▶ Problem to solve
Please filter the data down to the lines that include the word "Degree" and copy them.

Document images with source code:
==============================
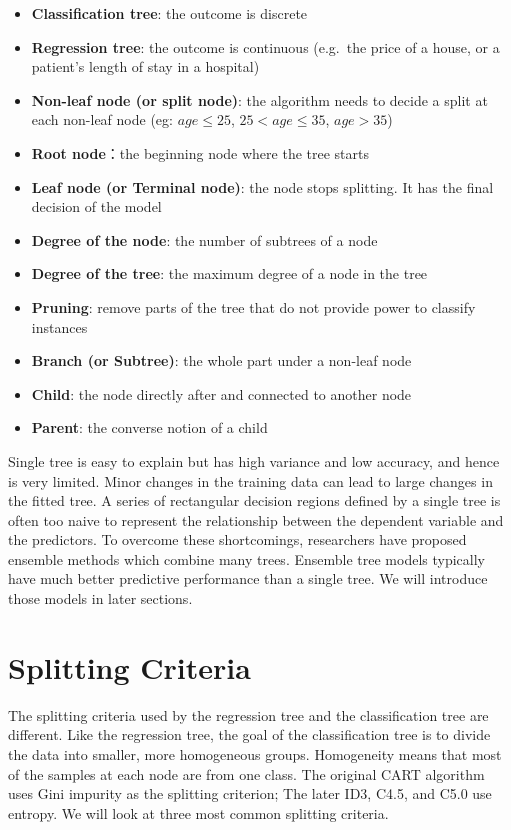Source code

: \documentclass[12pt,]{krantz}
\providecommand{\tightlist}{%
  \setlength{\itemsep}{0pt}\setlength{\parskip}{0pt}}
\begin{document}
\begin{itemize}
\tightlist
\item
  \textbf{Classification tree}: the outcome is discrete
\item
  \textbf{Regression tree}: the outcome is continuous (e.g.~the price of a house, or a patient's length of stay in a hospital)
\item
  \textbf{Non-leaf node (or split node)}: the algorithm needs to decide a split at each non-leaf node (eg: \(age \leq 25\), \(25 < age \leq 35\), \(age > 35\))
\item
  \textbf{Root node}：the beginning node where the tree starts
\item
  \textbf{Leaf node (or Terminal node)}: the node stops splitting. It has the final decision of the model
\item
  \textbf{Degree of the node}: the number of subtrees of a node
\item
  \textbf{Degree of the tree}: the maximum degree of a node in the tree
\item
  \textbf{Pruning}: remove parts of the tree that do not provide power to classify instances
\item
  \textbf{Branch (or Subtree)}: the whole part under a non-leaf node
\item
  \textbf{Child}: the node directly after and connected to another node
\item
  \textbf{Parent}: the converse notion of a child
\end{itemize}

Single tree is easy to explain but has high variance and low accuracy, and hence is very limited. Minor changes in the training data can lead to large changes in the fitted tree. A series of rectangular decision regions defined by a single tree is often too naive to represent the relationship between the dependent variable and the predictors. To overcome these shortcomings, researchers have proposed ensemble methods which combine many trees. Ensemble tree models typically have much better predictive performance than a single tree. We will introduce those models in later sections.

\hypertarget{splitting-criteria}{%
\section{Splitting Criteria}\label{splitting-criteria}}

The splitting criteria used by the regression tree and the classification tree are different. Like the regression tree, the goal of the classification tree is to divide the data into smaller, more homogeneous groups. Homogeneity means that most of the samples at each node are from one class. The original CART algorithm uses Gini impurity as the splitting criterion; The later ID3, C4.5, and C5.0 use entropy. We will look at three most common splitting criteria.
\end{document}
==============================
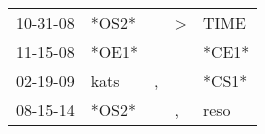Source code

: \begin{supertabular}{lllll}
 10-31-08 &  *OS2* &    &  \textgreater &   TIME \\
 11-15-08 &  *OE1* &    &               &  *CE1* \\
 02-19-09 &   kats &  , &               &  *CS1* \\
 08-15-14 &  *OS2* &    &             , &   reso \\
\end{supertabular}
==============================
▶ Answer section
  \textbf{Degree of the node}: the number of subtrees of a node
  \textbf{Degree of the tree}: the maximum degree of a node in the tree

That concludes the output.